Mas depois tinha chegado a Portugal e pronto, isto do Erasmus desgraça uma pessoa. Mas lá está, o Mau caminho sabe Bem e, portanto, a Helô estava a aproveitar ao máximo a fuga à rotina. Eu sei, por experiência própria, que os estudantes Erasmus o fazem: fazem o que, em casa, nunca fariam. Tentam. Experimentam. Arriscam. “Perdem a cabeça” e, por vezes, a dignidade.
E é por isso que ela tinha vivido aqui, no Porto, a sua primeira vez.
Já tinha publicado no facebook que o tinha feito, já toda a gente sabia, e contou-me:
- Doeu, sim. Doeu e a minha t-shirt rasgou. E trinquei o lábio com força. Sabes, foi do impacto.
Permitam-me que vos explique: é tradição, no Porto, os turistas pagarem aos meninos da Ribeira para mergulharem da Ponte Luíz I (ou D. Luís, como é conhecida) para o rio Douro. Esses miúdos conhecem a forma mais adequada de mergulhar porque o fazem desde sempre, estão mais que habituados e não se magoam.

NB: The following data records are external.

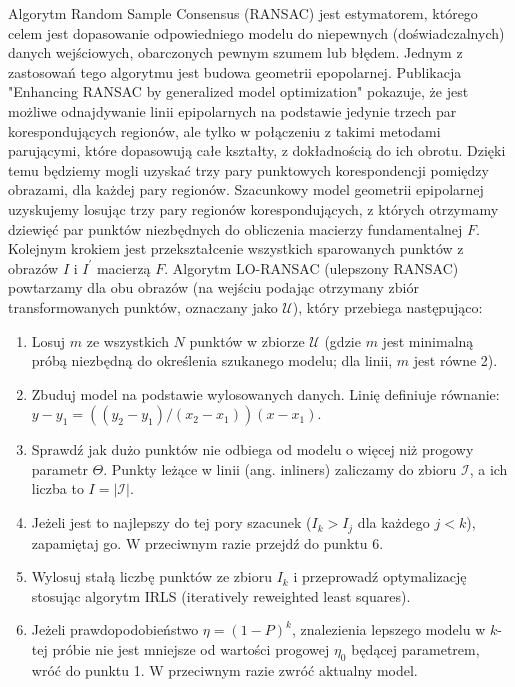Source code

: Algorytm Random Sample Consensus (RANSAC) \cite{ransac} jest estymatorem,
którego celem jest dopasowanie odpowiedniego modelu do niepewnych
(doświadczalnych) danych wejściowych, obarczonych pewnym szumem lub błędem.
Jednym z zastosowań tego algorytmu jest budowa geometrii epopolarnej.
Publikacja "Enhancing RANSAC by generalized model optimization" \cite{loransac}
pokazuje, że jest możliwe odnajdywanie linii epipolarnych na podstawie jedynie
trzech par korespondujących regionów, ale tylko w połączeniu z takimi metodami
parującymi, które dopasowują całe kształty, z dokładnością do ich obrotu.
Dzięki temu będziemy mogli uzyskać trzy pary punktowych korespondencji pomiędzy
obrazami, dla każdej pary regionów.  Szacunkowy model geometrii epipolarnej
uzyskujemy losując trzy pary regionów korespondujących, z których otrzymamy
dziewięć par punktów niezbędnych do obliczenia macierzy fundamentalnej $F$.
Kolejnym krokiem jest przekształcenie wszystkich sparowanych punktów z obrazów
$I$ i $I^\prime$ macierzą $F$.  Algorytm LO-RANSAC \cite{loransac} (ulepszony
RANSAC) powtarzamy dla obu obrazów (na wejściu podając otrzymany zbiór
transformowanych punktów, oznaczany jako $\mathcal{U}$), który przebiega
następująco: \begin{enumerate} \item Losuj $m$ ze wszystkich $N$ punktów w
    zbiorze $\mathcal{U}$ (gdzie $m$ jest minimalną próbą niezbędną do
    określenia szukanego modelu; dla linii, $m$ jest równe 2). \item Zbuduj
    model na podstawie wylosowanych danych. Linię definiuje równanie: $y - y_1
    = (( y_2 - y_1 ) / ( x_2 - x_1 )) (x - x_1)$.  \item Sprawdź jak dużo
    punktów nie odbiega od modelu o więcej niż progowy parametr $\Theta$.
    Punkty leżące w linii (ang. inliners) zaliczamy do zbioru $\mathcal{I}$, a
    ich liczba to $I = |\mathcal{I}|$.  \item Jeżeli jest to najlepszy do tej
    pory szacunek ($I_k > I_j$ dla każdego $j < k$), zapamiętaj go. W
    przeciwnym razie przejdź do punktu 6. \item Wylosuj stałą liczbę punktów ze
    zbioru $I_k$ i przeprowadź optymalizację stosując algorytm IRLS
    (iteratively reweighted least squares). \item Jeżeli prawdopodobieństwo
    $\eta = (1-P)^k$, znalezienia lepszego modelu w $k$-tej próbie nie jest
    mniejsze od wartości progowej $\eta_0$ będącej parametrem, wróć do punktu
    1. W przeciwnym razie zwróć aktualny model. \end{enumerate}

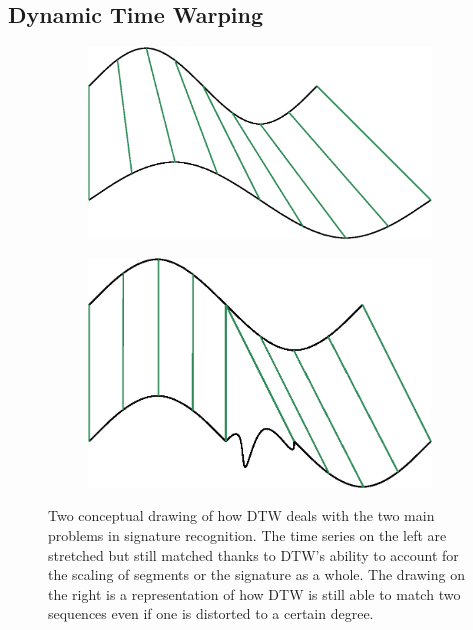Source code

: \documentclass[a4paper, oneside]{csthesis}
\begin{document}
\subsection{Dynamic Time Warping}


\begin{figure}
        \centering
        \begin{subfigure}[b]{0.30\textwidth}
                \centering
                \includegraphics[width=\textwidth]{figures/dtw-stretch.eps}
                \label{fig:hmm1}
        \end{subfigure}%
        \quad
        \begin{subfigure}[b]{0.30\textwidth}
                \centering
                \includegraphics[width=\textwidth]{figures/dtw-distort.eps}
                \label{fig:hmm1}
        \end{subfigure}%

        \caption{Two conceptual drawing of how DTW deals with the two main problems in signature recognition. The time series on the left are stretched but still matched thanks to DTW's ability to account for the scaling of segments or the signature as a whole. The drawing on the right is a representation of how DTW is still able to match two sequences even if one is distorted to a certain degree.}
        \label{fig:dtw-model}
\end{figure}
\end{document}

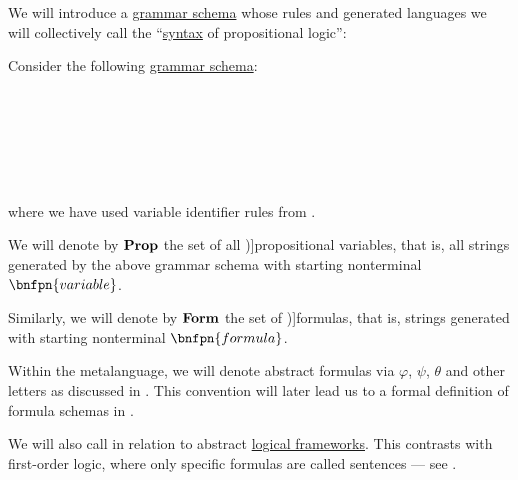 \begin{definition}\label{def:propositional_syntax}\mimprovised
  We will introduce a \hyperref[def:formal_grammar/schema]{grammar schema} whose rules and generated languages we will collectively call the \enquote{\hyperref[con:syntax_and_semantics]{syntax} of propositional logic}:
  \begin{thmenum}
     Consider the following \hyperref[def:formal_grammar/schema]{grammar schema}:
    \begin{bnf*}
          {} \\
        {\bnftsq{\( \synvee \)} \bnfor \bnftsq{\( \synwedge \)} \bnfor \bnftsq{\( \synimplies \)}\bnfor \bnftsq{\( \syniff \)}} \\
           {\bnftsq{\( \syntop \)} \bnfor \bnftsq{\( \synbot \)} \bnfor} \\
       \\
       \\
    \end{bnf*}
    where we have used variable identifier rules from .

     We will denote by \( \op*{Prop} \) the set of all \term[ru=пропозициональные переменные (\cite[43]{КолмогоровДрагалин2006})]{propositional variables}, that is, all strings generated by the above grammar schema with starting nonterminal \( \bnfpn{variable} \).

     Similarly, we will denote by \( \op*{Form} \) the set of \term[ru=формула (\cite[43]{КолмогоровДрагалин2006})]{formulas}, that is, strings generated with starting nonterminal \( \bnfpn{formula} \).

    Within the metalanguage, we will denote abstract formulas via \( \varphi \), \( \psi \), \( \theta \) and other letters as discussed in . This convention will later lead us to a formal definition of formula schemas in .

    We will also call  in relation to abstract \hyperref[def:logical_framework]{logical frameworks}. This contrasts with first-order logic, where only specific formulas are called sentences --- see .


\end{thmenum}
\end{definition}
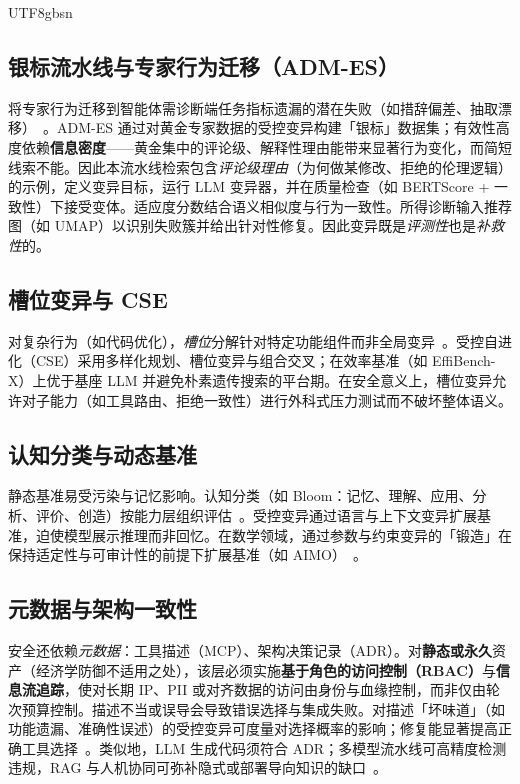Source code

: \documentclass[letterpaper,twocolumn,10pt]{article}
\begin{document}
\begin{CJK}{UTF8}{gbsn}
\subsection{银标流水线与专家行为迁移（ADM-ES）}

将专家行为迁移到智能体需诊断端任务指标遗漏的潜在失败（如措辞偏差、抽取漂移）~\cite{adm-es-arxiv}。ADM-ES 通过对黄金专家数据的受控变异构建「银标」数据集；有效性高度依赖\textbf{信息密度}——黄金集中的评论级、解释性理由能带来显著行为变化，而简短线索不能。因此本流水线检索包含\emph{评论级理由}（为何做某修改、拒绝的伦理逻辑）的示例，定义变异目标，运行 LLM 变异器，并在质量检查（如 BERTScore + 一致性）下接受变体。适应度分数结合语义相似度与行为一致性。所得诊断输入推荐图（如 UMAP）以识别失败簇并给出针对性修复。因此变异既是\emph{评测性}也是\emph{补救性}的。

\subsection{槽位变异与 CSE}

对复杂行为（如代码优化），\emph{槽位}分解针对特定功能组件而非全局变异~\cite{cse-evocontrol,cse-arxiv}。受控自进化（CSE）采用多样化规划、槽位变异与组合交叉；在效率基准（如 EffiBench-X）上优于基座 LLM 并避免朴素遗传搜索的平台期。在安全意义上，槽位变异允许对子能力（如工具路由、拒绝一致性）进行外科式压力测试而不破坏整体语义。

\subsection{认知分类与动态基准}

静态基准易受污染与记忆影响。认知分类（如 Bloom：记忆、理解、应用、分析、评价、创造）按能力层组织评估~\cite{bloom-bugreport}。受控变异通过语言与上下文变异扩展基准，迫使模型展示推理而非回忆。在数学领域，通过参数与约束变异的「锻造」在保持适定性与可审计性的前提下扩展基准（如 AIMO）~\cite{aimo-benchmark}。

\subsection{元数据与架构一致性}
\label{sec:metadata}

安全还依赖\emph{元数据}：工具描述（MCP）、架构决策记录（ADR）。对\textbf{静态或永久}资产（经济学防御不适用之处），该层必须实施\textbf{基于角色的访问控制（RBAC）}与\textbf{信息流追踪}，使对长期 IP、PII 或对齐数据的访问由身份与血缘控制，而非仅由轮次预算控制。描述不当或误导会导致错误选择与集成失败。对描述「坏味道」（如功能遗漏、准确性误述）的受控变异可度量对选择概率的影响；修复能显著提高正确工具选择~\cite{mcp-smell-arxiv}。类似地，LLM 生成代码须符合 ADR；多模型流水线可高精度检测违规，RAG 与人机协同可弥补隐式或部署导向知识的缺口~\cite{adr-violation,mission-critical-rag}。


\end{CJK}
\end{document}
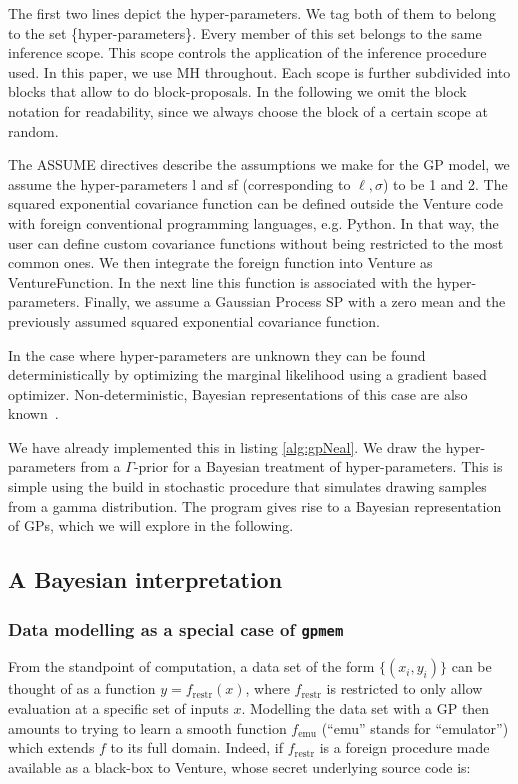 \documentclass{article} %
\newcommand{\gpmem}{\texttt{gpmem}}
\newcommand{\emu}{{\textrm{emu}}}
\newcommand{\restr}{{\textrm{restr}}}
\begin{document}
The first two lines depict the hyper-parameters. We tag both of them to belong to the set \{hyper-parameters\}. Every member of this set belongs to the same inference scope. This scope controls the application of the inference procedure used. In this paper, we use MH throughout. Each scope is further subdivided into blocks that allow to do block-proposals. In the following we omit the block notation for readability, since we always choose the block of a certain scope at random.

The ASSUME directives describe the assumptions we make for the GP model, we assume the hyper-parameters l and sf (corresponding to $\ell,\sigma$) to be 1 and 2. The squared exponential covariance function can be defined outside the Venture code with foreign conventional programming languages, e.g. Python. In that way, the user can define custom covariance functions without being restricted to the most common ones. We then integrate the foreign function into Venture as VentureFunction. In the next line this function is associated with the hyper-parameters. Finally, we assume a Gaussian Process SP with a zero mean and the previously assumed squared exponential covariance function.





In the case where hyper-parameters are unknown they can be found deterministically by optimizing the marginal likelihood using a gradient based optimizer. Non-deterministic, Bayesian representations of this case are also known~\citep{neal1997monte}. 

We have already implemented this in listing \ref{alg:gpNeal}. We draw the hyper-parameters from a $\Gamma$-prior for a Bayesian treatment of hyper-parameters. This is simple using the build in stochastic procedure that simulates drawing samples from a gamma distribution.
The program gives rise to a Bayesian representation of GPs, which we will explore in the following.

\subsection{A Bayesian interpretation}


\subsubsection{Data modelling as a special case of \gpmem}\label{sec:special-case-gpmem}
From the standpoint of computation, a data set of the form $\{(x_i, y_i)\}$ can be thought of as a function $y = f_\restr(x)$, where $f_\restr$ is restricted to only allow evaluation at a specific set of inputs $x$.
Modelling the data set with a GP then amounts to trying to learn a smooth function $f_\emu$ (``emu'' stands for ``emulator'') which extends $f$ to its full domain.
Indeed, if $f_\restr$ is a foreign procedure made available as a black-box to Venture, whose secret underlying source code is:
\end{document}
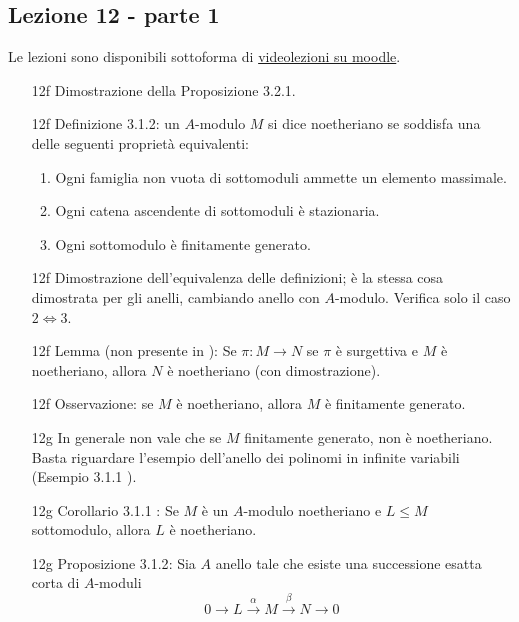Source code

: \documentclass[italian]{article}
\begin{document}
    \subsection{Lezione 12 - parte 1}

	Le lezioni sono disponibili sottoforma di 
	\href{https://didatticaonline.unitn.it/dol/course/view.php?id=23268}{videolezioni
		su moodle}.
	
	\begin{enumerate}
      \item[12f] Dimostrazione della Proposizione 3.2.1. 
      \item[12f] Definizione 3.1.2\cite{vergura}: un $A$-modulo $M$ si dice 
        noetheriano se soddisfa una delle seguenti proprietà equivalenti:
        \begin{enumerate}
          \item Ogni famiglia non vuota di sottomoduli ammette un elemento
            massimale.
          \item Ogni catena ascendente di sottomoduli è stazionaria.
          \item Ogni sottomodulo è finitamente generato.
        \end{enumerate}
      \item[12f] Dimostrazione dell'equivalenza delle definizioni; è la stessa
        cosa dimostrata per gli anelli, cambiando anello con $A$-modulo.
        Verifica solo il caso $2 \iff 3$. 
      \item[12f] Lemma (non presente in \cite{vergura}): Se $\pi \colon M \to N$ 
        se $\pi$ è surgettiva e $M$ è noetheriano, allora $N$ è noetheriano 
        (con dimostrazione).
      \item[12f] Osservazione: se $M$ è noetheriano, allora $M$ è finitamente
        generato.
      \item[12g] In generale non vale che se $M$ finitamente generato, non
        è noetheriano. Basta riguardare l'esempio dell'anello dei polinomi in
        infinite variabili (Esempio 3.1.1 \cite{vergura}).
      \item[12g] Corollario 3.1.1 \cite{vergura}: Se $M$ è un $A$-modulo noetheriano 
        e $L \le M$ sottomodulo, allora $L$ è noetheriano.
      \item[12g] Proposizione 3.1.2\cite{vergura}: Sia $A$ anello tale che 
        esiste una successione esatta corta di $A$-moduli
        \begin{equation*}
          0 \to L \xrightarrow{\alpha} M \xrightarrow{\beta}
            N \to 0

\end{equation*}
\end{enumerate}
\end{document}
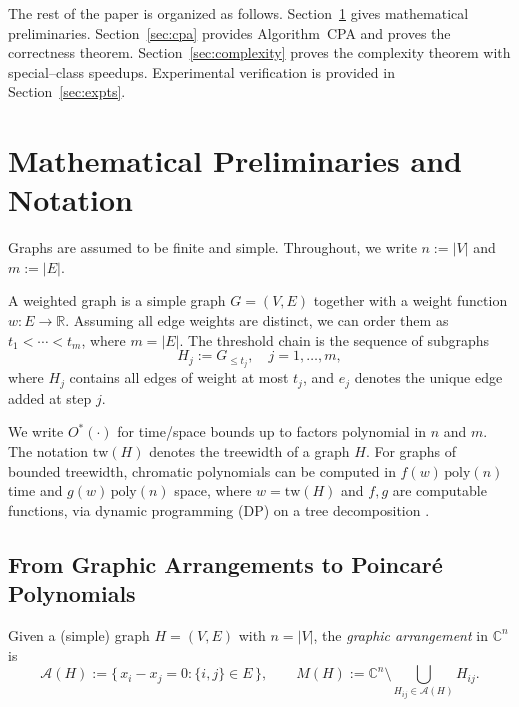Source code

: \documentclass[runningheads]{llncs}
\begin{document}
The rest of the paper is organized as follows. 
Section~\ref{sec:prelim} gives mathematical preliminaries. 
Section~\ref{sec:cpa} provides Algorithm~CPA and proves the correctness theorem. 
Section~\ref{sec:complexity} proves the complexity theorem with special–class 
speedups. Experimental verification is provided in Section~\ref{sec:expts}.
























\section{Mathematical Preliminaries and Notation}
\label{sec:prelim}

Graphs are assumed to be finite and simple. 
Throughout, we write $n := |V|$ and $m := |E|$. 

\begin{definition}
A weighted graph is a simple graph $G=(V,E)$ together with a weight 
function $w : E \to \mathbb{R}$. 
Assuming all edge weights are distinct, we can order them as 
$t_1 < \cdots < t_m$, where $m = |E|$. 
The threshold chain is the sequence of subgraphs
\[
H_j := G_{\le t_j}, \quad j=1,\dots,m,
\]
where $H_j$ contains all edges of weight at most $t_j$, 
and $e_j$ denotes the unique edge added at step $j$.
\end{definition}

We write $O^\ast(\cdot)$ for time/space bounds up to factors polynomial in 
$n$ and $m$. The notation $\mathrm{tw}(H)$ denotes the treewidth of a graph 
$H$. For graphs of bounded treewidth, chromatic polynomials can be computed in 
$f(w)\,\mathrm{poly}(n)$ time and $g(w)\,\mathrm{poly}(n)$ space, where $w=\mathrm{tw}(H)$ 
and $f,g$ are computable functions, via dynamic programming (DP) on a tree 
decomposition \cite{Noble1998,Cygan2015}.

\subsection{From Graphic Arrangements to Poincar\'e Polynomials}

Given a (simple) graph $H=(V,E)$ with $n=|V|$, the \emph{graphic arrangement} in 
$\mathbb{C}^n$ is
\[
\mathcal{A}(H):=\{\,x_i-x_j=0:\{i,j\}\in E\,\}, \qquad 
M(H):=\mathbb{C}^n\setminus \bigcup_{H_{ij}\in\mathcal{A}(H)} H_{ij}.
\]
\end{document}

Os estudantes de Erasmus não estão minimamente preparados para uma aventura deste tipo. Mas muitos acham que não podem sair do Porto sem ter saltado, independentemente da inexperiência e dos riscos que correm. É um fenómeno engraçado, que um dia pode correr muito, muito mal, e que eu tenho acompanhado de perto por conviver bastante com jovens estrangeiros. Eu digo-lhes “é perigoso”; mas eles querem viver a sua primeira vez. Como a Helô.
Ela tinha o lábio roxo e inchado mas estava orgulhosa da sua proeza. Eu estava surpreendida. Não imaginei que a t-shirt pudesse rasgar-se só com o embate na água. Deve ter doído muito. Tive medo. Imaginei que ela podia ter morrido, criei todo um drama na minha cabeça. Perguntei-lhe se estava arrependida.
- Eu não! – respondeu-me, aparentemente segura de si.
Sinceramente, duvido. Para a Helô, foi a primeira vez e, provavelmente, a última. Não a imagino a repetir a façanha, sob pena de se magoar a sério.
Este ano, por esta altura, a história repete-se e os estudantes Erasmus já estão a planear o próximo salto. Da minha parte, continuo sem ter experimentado, nem está nos meus planos fazê-lo, a curto prazo.
Deixemos isso para os meninos da Ribeira; que eu prefiro-a à segunda à noite sem contacto direto com o rio.